James looked his wife in her eyes, a bit surprised at first, but quickly smiling at her, quietly. She had told him so many times during the past weeks, how much she regretted never having returned his looks until several months ago. And yet, "Look how well she knows me..." he thought.
"Probably not," James admitted, "Not as much... Even after all that town has done to me..."

"There's no place quite like home," Sue finished his sentence, and he nodded in agreement.
"But you're my home now," James then said, "Wherever you'll go, I'll follow. And wherever you stay, my heart will too; and my soul will come to rest. Because you're what makes me the happiest."

He grabbed her hand and squeezed it tightly. Sue giggled a little and said something about how cheesy a person could possibly be. But James knew that although she didn't say so, Sue would have gotten onto a ferry and have travelled the world with him.

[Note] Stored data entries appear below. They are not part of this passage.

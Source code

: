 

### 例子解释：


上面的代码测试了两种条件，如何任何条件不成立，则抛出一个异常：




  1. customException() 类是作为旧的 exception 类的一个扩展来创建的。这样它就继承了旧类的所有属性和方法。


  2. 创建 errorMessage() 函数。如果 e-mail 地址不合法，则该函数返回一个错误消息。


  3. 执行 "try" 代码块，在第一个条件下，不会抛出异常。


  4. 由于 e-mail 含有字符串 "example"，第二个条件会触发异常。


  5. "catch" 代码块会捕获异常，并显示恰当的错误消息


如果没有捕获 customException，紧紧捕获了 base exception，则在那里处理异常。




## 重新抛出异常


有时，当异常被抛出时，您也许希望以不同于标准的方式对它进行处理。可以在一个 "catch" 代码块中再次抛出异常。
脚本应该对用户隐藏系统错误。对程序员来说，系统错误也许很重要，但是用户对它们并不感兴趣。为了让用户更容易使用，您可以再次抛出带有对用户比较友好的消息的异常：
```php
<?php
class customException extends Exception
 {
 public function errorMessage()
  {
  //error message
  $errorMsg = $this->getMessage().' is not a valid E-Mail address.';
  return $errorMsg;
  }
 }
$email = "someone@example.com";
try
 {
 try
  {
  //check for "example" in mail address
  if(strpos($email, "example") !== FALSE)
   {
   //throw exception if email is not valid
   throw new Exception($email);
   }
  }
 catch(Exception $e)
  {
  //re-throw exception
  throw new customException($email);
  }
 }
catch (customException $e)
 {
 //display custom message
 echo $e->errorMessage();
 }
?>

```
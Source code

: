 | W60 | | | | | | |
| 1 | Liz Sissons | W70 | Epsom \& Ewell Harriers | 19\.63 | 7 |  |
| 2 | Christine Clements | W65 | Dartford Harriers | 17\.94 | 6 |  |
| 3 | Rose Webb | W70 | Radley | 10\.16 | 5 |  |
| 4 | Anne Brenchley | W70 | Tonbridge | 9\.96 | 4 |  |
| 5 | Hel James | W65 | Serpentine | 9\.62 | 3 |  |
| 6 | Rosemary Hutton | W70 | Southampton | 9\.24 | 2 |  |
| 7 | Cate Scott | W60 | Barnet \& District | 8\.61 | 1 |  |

She would have left the French coast with James, not only for Dover but... Africa! Probably Australia, New Zealand, and the end of the world, too. And that was more worth than any of these places could ever have given him.

"Here," Joanna handed Sue and James a shot of Tequila each.
She then turned around to Nicholas and, as Sue liked to call them, blond and blonder, to give out several more glasses of alcohol.
"The round's on Brian," the brunette announced.
"Why Tequila...??" Nicholas complained, but Joanna silenced him with a single look.